In this assignment, you will use Google Earth Engine via Python to implement multi-class land cover classification. You will hand-label Landsat 8 satellite images which you will then use to train a random forest model. Along the way, you will consider practical remote sensing issues like cloud cover, class imbalances, and feature selection.

Submit a single Jupyter Notebook containing code, narrative text, visualizations, and answers to each question. Please also upload your classification results as a GeoTIFF and your accuracy assessment as a CSV file.

**Disclaimer:** I consulted the following AI tool to revise codes and answer questions for this project.

- DeepSeek. (n.d.). DeepSeek artificial intelligence system. Retrieved from https://www.deepseek.com

**Note:** the output interactive geemap cannot be visualized on GitHub because the 'state' key is missing from 'metadata.widgets'. Although the notebook is 'invalid' on github, we can use it in Colab.

## 1. Setup

`geemap` has many [tutorials](https://geemap.org/tutorials/#geemap-tutorials) available. This notebook specificlly referenced the [#32 Machine Learning with Earth Engine - Supervised Classification](https://geemap.org/notebooks/32_supervised_classification/) and the video is available [here](https://www.youtube.com/watch?v=qWaEfgWi21o)

In [79]:
# Import required libraries
import ee
import geemap
import ipywidgets as widgets
from IPython.display import display
import leafmap

import rasterio
import matplotlib.pyplot as plt
import numpy as np

import geopandas as gpd

Google Earth Engine requires authentication before usage. Instruction can be found [here](https://developers.google.com/earth-engine/guides/auth). The project is a google cloud project set up in the google cloud account. There is also a notebook autheticator [here](https://code.earthengine.google.com/client-auth?scopes=https%3A//www.googleapis.com/auth/earthengine%20https%3A//www.googleapis.com/auth/cloud-platform%20https%3A//www.googleapis.com/auth/devstorage.full_control&request_id=jHMQOVzUM-B-pUwoeKSCPjAqmuPK90lbh-Z2xFjR55o&tc=n8BD6km8I2vhYIau8ww5Hrztwrd5Wulp0qdijy5YqII&cc=Yusop5Cp9Vxq3z_wUl9rzbY_q2YP5o1JUMM4lyLIvJs).

In [5]:
ee.Authenticate()
ee.Initialize(project='ee-musa-remote-sensing')

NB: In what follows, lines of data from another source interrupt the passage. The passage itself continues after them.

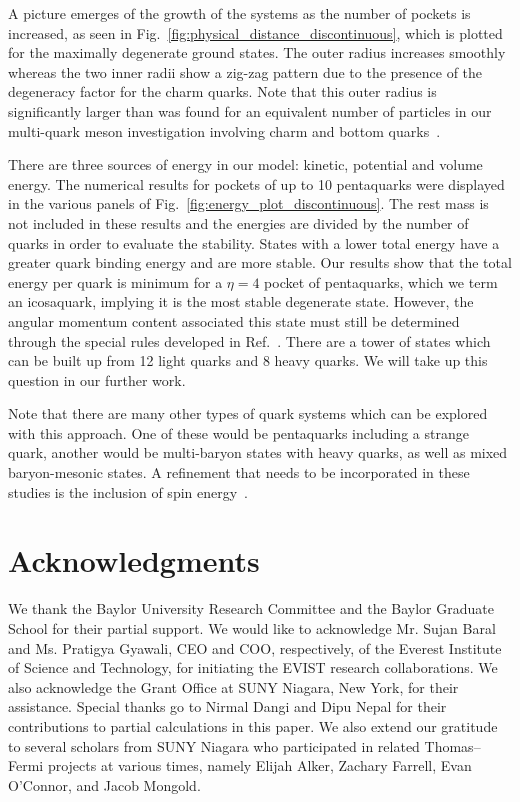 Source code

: \documentclass[final,3p,times,twocolumn]{elsarticle}
\begin{document}
A picture emerges of the growth of the systems as the number of pockets is increased, as seen in Fig.~\ref{fig:physical_distance_discontinuous}, which is plotted for the maximally degenerate ground states. The outer radius increases smoothly whereas the two inner radii show a zig-zag pattern due to the presence of the degeneracy factor for the charm quarks. Note that this outer radius is significantly larger than was found for an equivalent number of particles in our multi-quark meson investigation involving charm and bottom quarks~\cite{Baral:2019qpl}. 

There are three sources of energy in our model: kinetic, potential and volume energy. The numerical results for pockets of up to 10 pentaquarks were displayed in the various panels of Fig.~\ref{fig:energy_plot_discontinuous}. The rest mass is not included in these results and the energies are divided by the number of quarks in order to evaluate the stability. States with a lower total energy have a greater quark binding energy and are more stable. Our results show that the total energy per quark is minimum for a $\eta=4$ pocket of pentaquarks, which we term an icosaquark, implying it is the most stable degenerate state. However, the angular momentum content associated this state must still be determined through the special rules developed in Ref.~\cite{Liu:2012my}. There are a tower of states which can be built up from 12 light quarks and 8 heavy quarks. We will take up this question in our further work.

Note that there are many other types of quark systems which can be explored with this approach. One of these would be pentaquarks including a strange quark, another would be multi-baryon states with heavy quarks, as well as mixed baryon-mesonic states. A refinement that needs to be incorporated in these studies is the inclusion of spin energy~\cite{Liu:2012my}. 


\section{Acknowledgments}
We thank the Baylor University Research Committee and the Baylor Graduate School for their partial support.
We would like to acknowledge Mr. Sujan Baral and Ms. Pratigya Gyawali, CEO and COO, respectively, of the Everest Institute of Science and Technology, for initiating the EVIST research collaborations.
We also acknowledge the Grant Office at SUNY Niagara, New York, for their assistance.
Special thanks go to Nirmal Dangi and Dipu Nepal for their contributions to partial calculations in this paper.
We also extend our gratitude to several scholars from SUNY Niagara who participated in related Thomas–Fermi projects at various times, namely Elijah Alker, Zachary Farrell, Evan O’Connor, and Jacob Mongold.
\end{document}
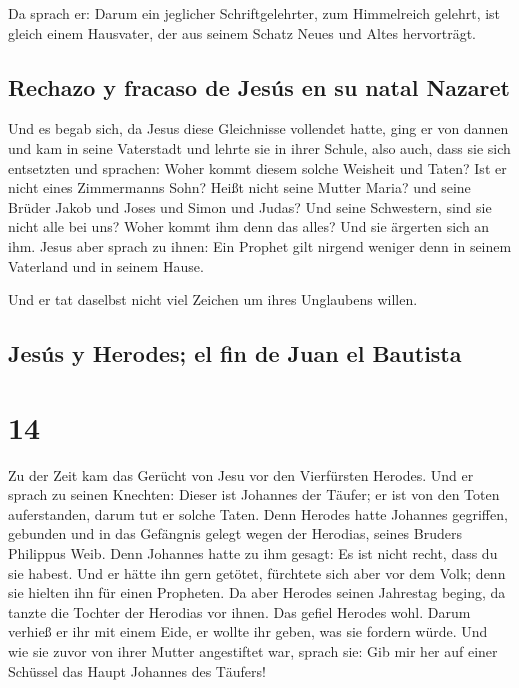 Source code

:  Da sprach er: Darum ein jeglicher Schriftgelehrter, zum
Himmelreich gelehrt, ist gleich einem Hausvater, der aus seinem Schatz
Neues und Altes hervorträgt.

\hypertarget{rechazo-y-fracaso-de-jesuxfas-en-su-natal-nazaret}{%
\subsection{Rechazo y fracaso de Jesús en su natal
Nazaret}\label{rechazo-y-fracaso-de-jesuxfas-en-su-natal-nazaret}}

 Und es begab sich, da Jesus diese Gleichnisse vollendet
hatte, ging er von dannen  und kam in seine Vaterstadt
und lehrte sie in ihrer Schule, also auch, dass sie sich entsetzten und
sprachen: Woher kommt diesem solche Weisheit und Taten? 
Ist er nicht eines Zimmermanns Sohn? Heißt nicht seine Mutter Maria? und
seine Brüder Jakob und Joses und Simon und Judas?  Und
seine Schwestern, sind sie nicht alle bei uns? Woher kommt ihm denn das
alles?  Und sie ärgerten sich an ihm. Jesus aber sprach
zu ihnen: Ein Prophet gilt nirgend weniger denn in seinem Vaterland und
in seinem Hause.

 Und er tat daselbst nicht viel Zeichen um ihres
Unglaubens willen.

\hypertarget{jesuxfas-y-herodes-el-fin-de-juan-el-bautista}{%
\subsection{Jesús y Herodes; el fin de Juan el
Bautista}\label{jesuxfas-y-herodes-el-fin-de-juan-el-bautista}}

\hypertarget{section-13}{%
\section{14}\label{section-13}}

 Zu der Zeit kam das Gerücht von Jesu vor den Vierfürsten
Herodes.  Und er sprach zu seinen Knechten: Dieser ist
Johannes der Täufer; er ist von den Toten auferstanden, darum tut er
solche Taten.  Denn Herodes hatte Johannes gegriffen,
gebunden und in das Gefängnis gelegt wegen der Herodias, seines Bruders
Philippus Weib.  Denn Johannes hatte zu ihm gesagt: Es ist
nicht recht, dass du sie habest.  Und er hätte ihn gern
getötet, fürchtete sich aber vor dem Volk; denn sie hielten ihn für
einen Propheten.  Da aber Herodes seinen Jahrestag beging,
da tanzte die Tochter der Herodias vor ihnen. Das gefiel Herodes wohl.
 Darum verhieß er ihr mit einem Eide, er wollte ihr geben,
was sie fordern würde.  Und wie sie zuvor von ihrer Mutter
angestiftet war, sprach sie: Gib mir her auf einer Schüssel das Haupt
Johannes des Täufers!

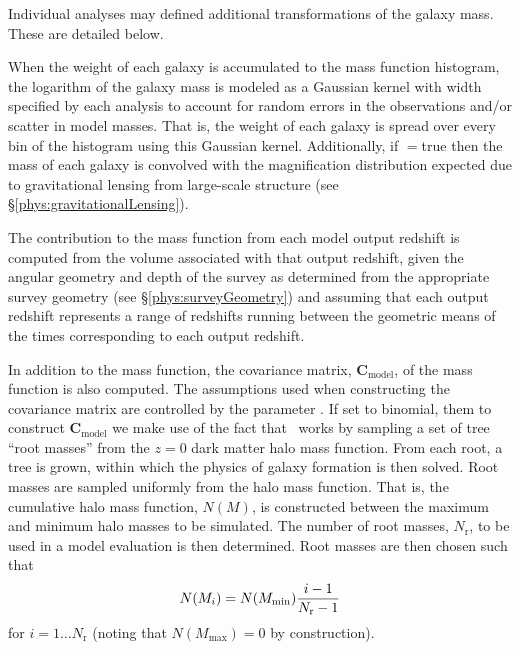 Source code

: Individual analyses may defined additional transformations of the galaxy mass. These are detailed below.

When the weight of each galaxy is accumulated to the mass function histogram, the logarithm of the galaxy mass is modeled as a Gaussian kernel with width specified by each analysis to account for random errors in the observations and/or scatter in model masses. That is, the weight of each galaxy is spread over every bin of the histogram using this Gaussian kernel. Additionally, if {\normalfont \ttfamily [analysisMassFunctionsApplyGravitationalLensing]}$=${\normalfont \ttfamily true} then the mass of each galaxy is convolved with the magnification distribution expected due to gravitational lensing from large-scale structure (see \S\ref{phys:gravitationalLensing}).

The contribution to the mass function from each model output redshift is computed from the volume associated with that output redshift, given the angular geometry and depth of the survey as determined from the appropriate survey geometry (see \S\ref{phys:surveyGeometry}) and assuming that each output redshift represents a range of redshifts running between the geometric means of the times corresponding to each output redshift. 

In addition to the mass function, the covariance matrix, $\mathbf{C}_\mathrm{model}$, of the mass function is also computed. The assumptions used when constructing the covariance matrix are controlled by the parameter {\normalfont \ttfamily [analysisMassFunctionCovarianceModel]}. If set to {\normalfont \ttfamily binomial}, them to construct $\mathbf{C}_\mathrm{model}$ we make use of the fact that \glc\ works by sampling a set of tree ``root masses'' from the $z=0$ dark matter halo mass function. From each root, a tree is grown, within which the physics of galaxy formation is then solved. Root masses are sampled uniformly from the halo mass function. That is, the cumulative halo mass function, $N(M)$, is constructed between the maximum and minimum halo masses to be simulated. The number of root masses, $N_\mathrm{r}$, to be used in a model evaluation is then determined. Root masses are then chosen such that
\begin{equation}
 N(M_i) = N(M_\mathrm{min}) {i-1 \over N_\mathrm{r}-1}
\end{equation}
for $i=1\ldots N_\mathrm{r}$ (noting that $N(M_\mathrm{max})=0$ by construction).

Create an interactive map. There are multriple base map available.  

In [None]:
import os

os.environ["ROADMAP"] = 'https://mt1.google.com/vt/lyrs=m&x={x}&y={y}&z={z}'
os.environ["SATELLITE"] = 'https://mt1.google.com/vt/lyrs=s&x={x}&y={y}&z={z}'
os.environ["TERRAIN"] = 'https://mt1.google.com/vt/lyrs=p&x={x}&y={y}&z={z}'
os.environ["HYBRID"] = 'https://mt1.google.com/vt/lyrs=y&x={x}&y={y}&z={z}'

Map = geemap.Map()
Map.add_basemap("ROADMAP")
Map

## 2. Data Collection and Feature Engineering

### 2.1 Collecting and Labeling Training Data

Using the [interactive `geemap` intereface](https://www.youtube.com/watch?v=VWh5PxXPZw0) or another approach (e.g., QGIS, ArcGIS, a GeoJSON file, etc.), create at least 100 samples (points or polygons) for each of the following four classes: urban, bare, water, and vegetation. (Again, we encourage you to work in pairs or groups of three to generate these hand labels.) Use visual cues and manual inspection to ensure that the samples are accurate. Assign each class a unique label (e.g., 0 for urban, 1 for bare, 2 for water, and 3 for vegetation) and merge the labeled samples into a single dataset. You are free to propose any labels you like, as long as 1) you include at least 4 classes, and 2) you justify why they are appropriate for a remote sensing task (for example, including a label for ice cream shops wouldn't make sense, because those can't be detected from aerial imagery).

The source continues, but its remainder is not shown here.